Peter Broadwell edited this page Feb 4, 2017 · 8 revisions

Welcome to the CC-ing wiki!

Project description

The goal of the Community Cataloging project is to help the UCLA Library to catalog a large collection of foreign-language books that have not been processed due to a shortage of specialists in the library who are experts in the books' languages. By providing images of the books' title pages and in-publication data pages for transcription via the NYPL Labs/Zooniverse Scribe tool, the Community Cataloging site will enable language experts from the greater UCLA community to assist in the cataloging of these volumes. Community Cataloging also involves the use of advanced optical character recognition (OCR) software to help detect the languages used in particular books and to provide trial transcriptions of their title pages that human experts may then correct, tag, and verify.
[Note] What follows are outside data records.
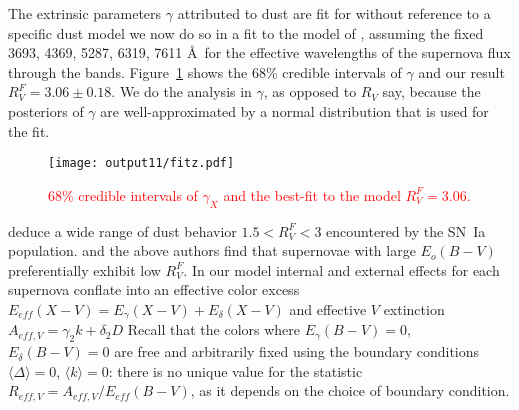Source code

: \documentclass{aastex}   	%
\begin{document}
\color{black}

\color{red}
The extrinsic parameters $\gamma$ attributed to dust are fit for without reference to a specific dust model
we now do so in a fit to the 
model of \citet{1999PASP..111...63F},
assuming the fixed 3693,  4369,  5287,  6319, 7611 \AA\  for the effective wavelengths of the supernova flux through the bands.
Figure~\ref{fitz:fig} shows the   68\% credible intervals of $\gamma$ and our result
$R^F_V=3.06\pm 0.18$.  
We do the analysis in $\gamma$, as opposed to $R_V$ say, because the posteriors of $\gamma$ are well-approximated by a normal distribution that is used for the fit.
\color{black}

\begin{figure}[htbp] %
   \centering
   \texttt{[image: output11/fitz.pdf]}
   \caption{\textcolor{red}{68\% credible intervals of $\gamma_X$ and the best-fit to the  \citet{1999PASP..111...63F}  model $R^F_V=3.06$.}
   \label{fitz:fig}}
\end{figure}


\citet{2014ApJ...789...32B, 2015MNRAS.453.3300A} deduce a wide range of dust behavior $1.5<R^F_V<3$ encountered by the SN~Ia population.
\citet{2011ApJ...731..120M, 2011ApJ...729...55F} and the above authors
find that supernovae with large $E_o(B-V)$ 
preferentially exhibit low $R^F_V$. 
\color{red}
In our model internal and external effects for each supernova  conflate into an effective color excess
$E_{eff}(X-V) = E_\gamma(X-V) + E_\delta(X-V)$ and effective $V$ extinction $A_{eff,V} = \gamma_2 k  + \delta_2 D$ 
Recall that the colors where $E_\gamma(B-V)=0$,  $E_\delta(B-V)=0$ are free and arbitrarily
fixed using the  boundary conditions $\langle \Delta \rangle = 0$, $\langle k \rangle = 0$:
there is no unique value for the statistic $R_{eff,V} = A_{eff,V} /E_{eff}(B-V)$, as it depends on the choice of  boundary condition.
\end{document}
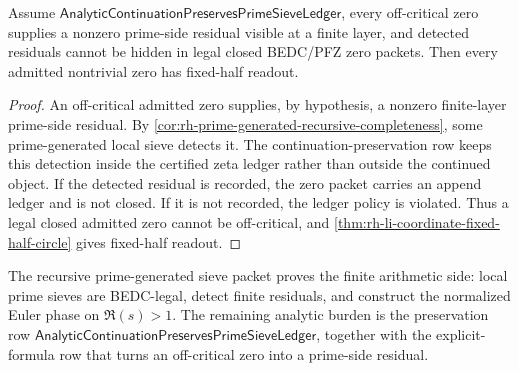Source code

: \begin{theorem}
\label{thm:rh-prime-generated-recursive-sieve-conditional-fixed-half-route}
Assume $\mathsf{AnalyticContinuationPreservesPrimeSieveLedger}$, every
off-critical zero supplies a nonzero prime-side residual visible at a
finite layer, and detected residuals cannot be hidden in legal closed
BEDC/PFZ zero packets.  Then every admitted nontrivial zero has
fixed-half readout.
\end{theorem}

\begin{proof}
An off-critical admitted zero supplies, by hypothesis, a nonzero
finite-layer prime-side residual.  By
\autoref{cor:rh-prime-generated-recursive-completeness}, some
prime-generated local sieve detects it.  The continuation-preservation
row keeps this detection inside the certified zeta ledger rather than
outside the continued object.  If the detected residual is recorded, the
zero packet carries an append ledger and is not closed.  If it is not
recorded, the ledger policy is violated.  Thus a legal closed admitted
zero cannot be off-critical, and
\autoref{thm:rh-li-coordinate-fixed-half-circle} gives fixed-half
readout.
\end{proof}

\begin{principle}
\label{prin:rh-prime-generated-recursive-sieve-audit-boundary}
The recursive prime-generated sieve packet proves the finite arithmetic
side: local prime sieves are BEDC-legal, detect finite residuals, and
construct the normalized Euler phase on $\Re(s)>1$.  The remaining
analytic burden is the preservation row
$\mathsf{AnalyticContinuationPreservesPrimeSieveLedger}$, together with
the explicit-formula row that turns an off-critical zero into a
prime-side residual.
\end{principle}
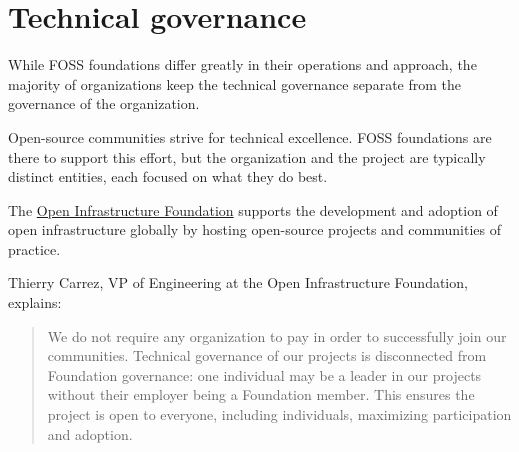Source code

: 


\chapter{Technical governance}

While FOSS foundations differ greatly in their operations and approach, the majority of organizations keep the technical governance separate from the governance of the organization.

Open-source communities strive for technical excellence.  FOSS foundations are there to support this effort, but the organization and the project are typically distinct entities, each focused on what they do best.

\begin{kaobox}[frametitle=Technical governance at the Open Infrastructure Foundation]

The \href{https://openinfra.dev/}{Open Infrastructure Foundation} supports the development and adoption of open infrastructure globally by hosting open-source projects and communities of practice.

Thierry Carrez, VP of Engineering at the Open Infrastructure Foundation, explains:

\begin{quote}

We do not require any organization to pay in order to successfully join our communities.  Technical governance of our projects is disconnected from Foundation governance: one individual may be a leader in our projects without their employer being a Foundation member.  This ensures the project is open to everyone, including individuals, maximizing participation and adoption.

\end{quote}

\end{kaobox}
This project involves tying together a couple off-the-shelf software components: Tesseract for OCR in multiple languages, and Scribe for crowdsourced image tagging and transcription. The expected workflow is as follows:

  1. workers take photos of the title pages and publication pages of the books and upload them to a server
  2. a script on the server run OCR on the books to identify text blocks on the cover and transcribe them
  3. using Scribe's web interface, language experts fix or approve the transcriptions and tag the text blocks as “title,” “author,” etc.
  4. these tags and the OCR'd texts are automatically combined to make a library catalog record for the book, which can be imported into the library catalog system
    The codebase is most likely Ruby on rails, nodeJS, Java, and Mongodb.

About BuildUCLA

BuildUCLA is a software development program coordinated by the UCLA Library. As participants in BuildUCLA, groups of UCLA undergraduate and graduate students work in teams to develop software applications meant to enhance library collections and improve student experiences with the library.